Do you know string Interning? Let's learn it

In this post, we will learn about string interning

Strings are one of the first things that a developer learns about any programming languages. The same thing also applies with C# as well. Although many of us feel that we understand the strings well and make best use of it but sometimes this is not the case. Today I am going to talks one more concepts that is called string interning. I am sure some of you not aware, even I was also not aware few months back. It won’t affect you directly but if you learn it, it will surely make you better developer.

So let's start from the very basic. If we write the below code

Note - One thing you all must be knowing that string objects are immutable. It means the same object cannot be modified and if any operation is being done on a string then a new string is created.

Let’s discuss various scenarios.

Scenario 1:
  1. string s1 = "Hi";  
  2. string s2 = "Hi"
 Are the above two same strings?
 Obviously Yes   

But are they same object or both variables s1 and s2 pointing to same memory location?

Confused - But answer is Yes

Let’s just check it.

  1. Console.WriteLine(Object.ReferenceEquals(s1, s2)); 

When we execute the above line of code. It displays True. What is the above line actually doing? It checks whether the passed objects are pointing to same memory location or pointing to same object. If points to same object then returns true else false. Pictorially it can be depicted as

We'll discuss it later in the post that How does C# handle it.
Let's take another scenario.

Scenario 2:

  1. string s1 = "Hi Ram";  
  2. string s2 = "Hi " + "Ram";  
  4. Console.WriteLine(Object.ReferenceEquals(s1, s2)); 

Now what will it print?

True or false?

Confused again. It will print True again. Because it again points to the same object. We'll discuss the reason later in the post.

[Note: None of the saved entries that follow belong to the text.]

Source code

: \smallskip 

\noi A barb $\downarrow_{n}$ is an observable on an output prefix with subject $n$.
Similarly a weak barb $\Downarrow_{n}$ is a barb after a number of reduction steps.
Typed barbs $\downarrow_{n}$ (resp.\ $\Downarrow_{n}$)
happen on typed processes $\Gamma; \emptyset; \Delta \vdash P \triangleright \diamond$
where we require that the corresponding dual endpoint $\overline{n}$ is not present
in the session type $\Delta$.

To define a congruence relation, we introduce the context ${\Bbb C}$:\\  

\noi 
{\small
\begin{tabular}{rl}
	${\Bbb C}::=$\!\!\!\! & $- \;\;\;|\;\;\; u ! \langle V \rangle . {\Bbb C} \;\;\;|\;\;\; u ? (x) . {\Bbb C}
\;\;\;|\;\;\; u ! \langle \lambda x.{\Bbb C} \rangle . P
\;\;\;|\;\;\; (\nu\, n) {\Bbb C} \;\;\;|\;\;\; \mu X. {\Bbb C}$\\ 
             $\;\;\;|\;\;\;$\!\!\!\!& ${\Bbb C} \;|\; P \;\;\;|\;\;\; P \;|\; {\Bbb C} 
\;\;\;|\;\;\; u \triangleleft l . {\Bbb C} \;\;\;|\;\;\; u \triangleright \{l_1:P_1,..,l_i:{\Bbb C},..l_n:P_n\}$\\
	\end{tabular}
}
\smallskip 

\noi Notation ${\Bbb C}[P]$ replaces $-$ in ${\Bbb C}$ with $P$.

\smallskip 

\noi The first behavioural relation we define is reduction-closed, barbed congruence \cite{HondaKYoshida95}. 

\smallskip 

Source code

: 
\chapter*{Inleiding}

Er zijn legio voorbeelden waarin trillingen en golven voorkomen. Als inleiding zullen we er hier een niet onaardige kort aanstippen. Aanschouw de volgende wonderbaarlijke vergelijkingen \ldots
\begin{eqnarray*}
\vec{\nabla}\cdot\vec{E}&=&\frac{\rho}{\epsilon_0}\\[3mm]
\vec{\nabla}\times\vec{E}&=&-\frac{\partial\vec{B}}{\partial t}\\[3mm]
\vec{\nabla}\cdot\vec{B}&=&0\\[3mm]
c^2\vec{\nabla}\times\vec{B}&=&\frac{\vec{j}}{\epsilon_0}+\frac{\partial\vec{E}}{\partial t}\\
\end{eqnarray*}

Let’s take another scenario 
Scenario 3:
  1. string p = "Ram";  
  2. string s1 = "Hi Ram";  
  3. string s2 = "Hi " + p;  
  5. Console.WriteLine(Object.ReferenceEquals(s1, s2)); 
 What will be the output of the above code?

True? Wrong

Now it’ll print False. In the above code there will be three objects created in memory.

Let's take one more scenario
Scenario 4 :
  1. string s1 = "Hi";  
  2. string s2 = string.Copy(s1);  
  4. Console.WriteLine(Object.ReferenceEquals(s1, s2)); 
 So here, the value of s1 and s2 is same but when we run the above code, it returns False.
Because now s1 and s2 are not pointing to same object. As we used string.copy for copying an object, it creates a new object in the heap. Pictorially, we can understand it as
Let’s understand that How does all the scenarios work?

In scenario 1, when the code get compiles, it sees that the value of the both variable are same as we have just provided the constant values to both variables. So it makes sure that both points to the same object. Even in scenario 2, we have done s2 = "Hi " + "Ram"; . It is also a constant expression and compiler get to know that value of the s1 and s2 are same after addition in s2.  But in scenario 3, we are adding two string values (one is constant and  other is string variable) and assigning to s2. Although the p is constant, but the expression itself ("Hi " + p;) is not constant which we assigned to s2. So it creates different object and returns false accordingly. The whole concept of having same object (scenario 1 and 2) is called string interning and compiler does it implicitly

In scenario 4 we specifically telling to create a copy of the object so it creates two objects in memory and that is expected.
C# also allows us to tell the compiler about string interning explicitly. As in scenario 3, both s1 and s2 have same value they are stored at different memory location. As per C# specification, it does not fit implicit string interning. As we discussed, it does provide us a option to tell it specifically. For this , if we change the code as 
  1. string p = "Ram";  
  2. string s1 = "Hi Ram";  
  3. string s2 = string.Intern("Hi " + p);  
  5. Console.WriteLine(Object.ReferenceEquals(s1, s2)); 

Now it will return true again. As we have specifically mentioned while assigning s2 and do that interning as the resultant string would be same as we have created earlier. So if we are using the same value many times and creating new variable with interning (implicit or explicit when required) we are using the same object in memory.This may improve the performance in certain scenarios

 Hope you have got better Idea on string Interning.